The main goal of this study was to test whether exposure to happy, neutral, or sad media content influences social modeling effects of (snack) food intake in young children. The study was conducted at 14 Dutch urban and suburban primary schools. The participants (N = 112) were asked to watch a movie with a same-sex normal-weight confederate who was instructed to eat either nothing or a standardized amount of snack food (10 chocolate-coated peanuts). The study involved a 3 (movie clips: happy, neutral, and sad) × 2 (peer’s food intake: no intake versus a standardized intake) between-participants design.
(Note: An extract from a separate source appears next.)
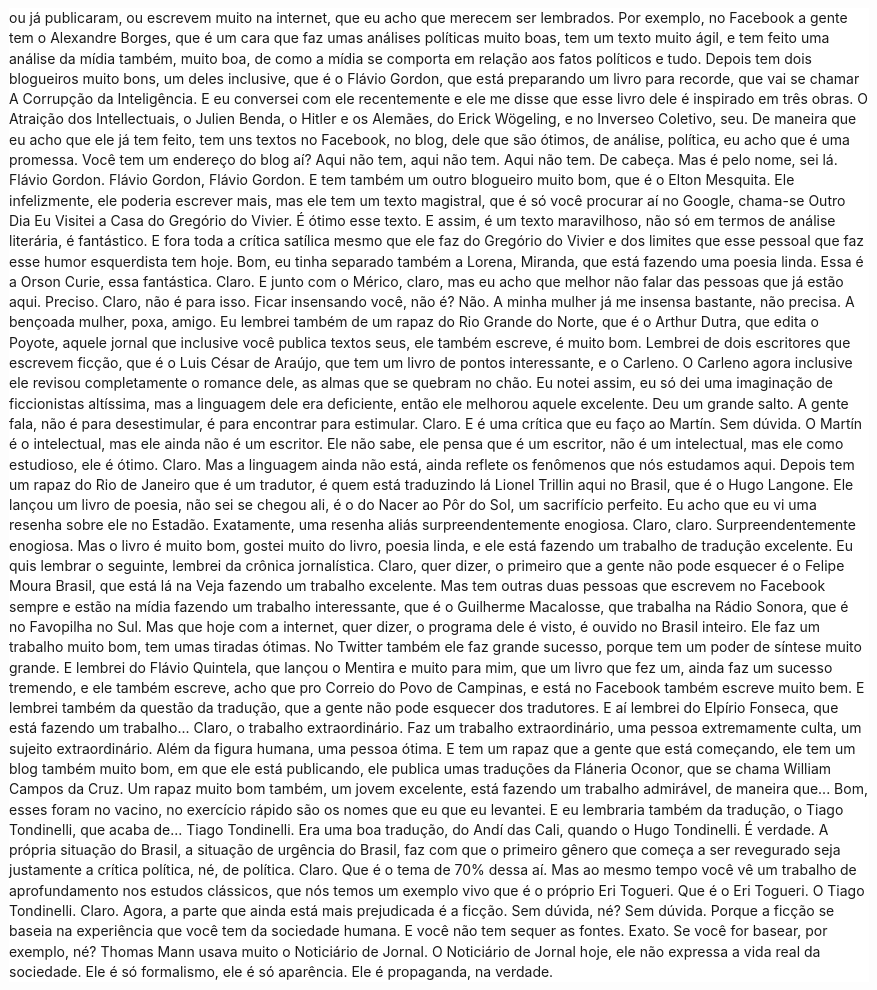 ou já publicaram, ou escrevem muito na internet, que eu acho que merecem ser lembrados. Por exemplo, no Facebook a gente tem o Alexandre Borges, que é um cara que faz umas análises políticas muito boas, tem um texto muito ágil, e tem feito uma análise da mídia também, muito boa, de como a mídia se comporta em relação aos fatos políticos e tudo. Depois tem dois blogueiros muito bons, um deles inclusive, que é o Flávio Gordon, que está preparando um livro para recorde, que vai se chamar A Corrupção da Inteligência. E eu conversei com ele recentemente e ele me disse que esse livro dele é inspirado em três obras. O Atraição dos Intellectuais, o Julien Benda, o Hitler e os Alemães, do Erick Wögeling, e no Inverseo Coletivo, seu. De maneira que eu acho que ele já tem feito, tem uns textos no Facebook, no blog, dele que são ótimos, de análise, política, eu acho que é uma promessa. Você tem um endereço do blog aí? Aqui não tem, aqui não tem. Aqui não tem. De cabeça. Mas é pelo nome, sei lá. Flávio Gordon. Flávio Gordon, Flávio Gordon. E tem também um outro blogueiro muito bom, que é o Elton Mesquita. Ele infelizmente, ele poderia escrever mais, mas ele tem um texto magistral, que é só você procurar aí no Google, chama-se Outro Dia Eu Visitei a Casa do Gregório do Vivier. É ótimo esse texto. E assim, é um texto maravilhoso, não só em termos de análise literária, é fantástico. E fora toda a crítica satílica mesmo que ele faz do Gregório do Vivier e dos limites que esse pessoal que faz esse humor esquerdista tem hoje. Bom, eu tinha separado também a Lorena, Miranda, que está fazendo uma poesia linda. Essa é a Orson Curie, essa fantástica. Claro. E junto com o Mérico, claro, mas eu acho que melhor não falar das pessoas que já estão aqui. Preciso. Claro, não é para isso. Ficar insensando você, não é? Não. A minha mulher já me insensa bastante, não precisa. A bençoada mulher, poxa, amigo. Eu lembrei também de um rapaz do Rio Grande do Norte, que é o Arthur Dutra, que edita o Poyote, aquele jornal que inclusive você publica textos seus, ele também escreve, é muito bom. Lembrei de dois escritores que escrevem ficção, que é o Luis César de Araújo, que tem um livro de pontos interessante, e o Carleno. O Carleno agora inclusive ele revisou completamente o romance dele, as almas que se quebram no chão. Eu notei assim, eu só dei uma imaginação de ficcionistas altíssima, mas a linguagem dele era deficiente, então ele melhorou aquele excelente. Deu um grande salto. A gente fala, não é para desestimular, é para encontrar para estimular. Claro. E é uma crítica que eu faço ao Martín. Sem dúvida. O Martín é o intelectual, mas ele ainda não é um escritor. Ele não sabe, ele pensa que é um escritor, não é um intelectual, mas ele como estudioso, ele é ótimo. Claro. Mas a linguagem ainda não está, ainda reflete os fenômenos que nós estudamos aqui. Depois tem um rapaz do Rio de Janeiro que é um tradutor, é quem está traduzindo lá Lionel Trillin aqui no Brasil, que é o Hugo Langone. Ele lançou um livro de poesia, não sei se chegou ali, é o do Nacer ao Pôr do Sol, um sacrifício perfeito. Eu acho que eu vi uma resenha sobre ele no Estadão. Exatamente, uma resenha aliás surpreendentemente enogiosa. Claro, claro. Surpreendentemente enogiosa. Mas o livro é muito bom, gostei muito do livro, poesia linda, e ele está fazendo um trabalho de tradução excelente. Eu quis lembrar o seguinte, lembrei da crônica jornalística. Claro, quer dizer, o primeiro que a gente não pode esquecer é o Felipe Moura Brasil, que está lá na Veja fazendo um trabalho excelente. Mas tem outras duas pessoas que escrevem no Facebook sempre e estão na mídia fazendo um trabalho interessante, que é o Guilherme Macalosse, que trabalha na Rádio Sonora, que é no Favopilha no Sul. Mas que hoje com a internet, quer dizer, o programa dele é visto, é ouvido no Brasil inteiro. Ele faz um trabalho muito bom, tem umas tiradas ótimas. No Twitter também ele faz grande sucesso, porque tem um poder de síntese muito grande. E lembrei do Flávio Quintela, que lançou o Mentira e muito para mim, que um livro que fez um, ainda faz um sucesso tremendo, e ele também escreve, acho que pro Correio do Povo de Campinas, e está no Facebook também escreve muito bem. E lembrei também da questão da tradução, que a gente não pode esquecer dos tradutores. E aí lembrei do Elpírio Fonseca, que está fazendo um trabalho... Claro, o trabalho extraordinário. Faz um trabalho extraordinário, uma pessoa extremamente culta, um sujeito extraordinário. Além da figura humana, uma pessoa ótima. E tem um rapaz que a gente que está começando, ele tem um blog também muito bom, em que ele está publicando, ele publica umas traduções da Fláneria Oconor, que se chama William Campos da Cruz. Um rapaz muito bom também, um jovem excelente, está fazendo um trabalho admirável, de maneira que... Bom, esses foram no vacino, no exercício rápido são os nomes que eu que eu levantei. E eu lembraria também da tradução, o Tiago Tondinelli, que acaba de... Tiago Tondinelli. Era uma boa tradução, do Andí das Cali, quando o Hugo Tondinelli. É verdade. A própria situação do Brasil, a situação de urgência do Brasil, faz com que o primeiro gênero que começa a ser revegurado seja justamente a crítica política, né, de política. Claro. Que é o tema de 70% dessa aí. Mas ao mesmo tempo você vê um trabalho de aprofundamento nos estudos clássicos, que nós temos um exemplo vivo que é o próprio Eri Togueri. Que é o Eri Togueri. O Tiago Tondinelli. Claro. Agora, a parte que ainda está mais prejudicada é a ficção. Sem dúvida, né? Sem dúvida. Porque a ficção se baseia na experiência que você tem da sociedade humana. E você não tem sequer as fontes. Exato. Se você for basear, por exemplo, né? Thomas Mann usava muito o Noticiário de Jornal. O Noticiário de Jornal hoje, ele não expressa a vida real da sociedade. Ele é só formalismo, ele é só aparência. Ele é propaganda, na verdade.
A significant interaction between the movie clip condition and intake condition was found (F2,102 = 3.30, P = .04, Cohen’s f2 = .20). Positive as well as negative emotions were found to lead to adjustment to the intake of a peer, as compared to that of children in the neutral movie condition. The findings suggest that children eat more mindlessly when watching an emotional movie and, therefore, respond more automatically to a peer’s food intake, whereas children may be less susceptible to a peer’s intake while watching a neutral movie. As young children are not in the position to choose their food consumption environment yet, parents and schools should provide consumption settings that limit eating in front of the television.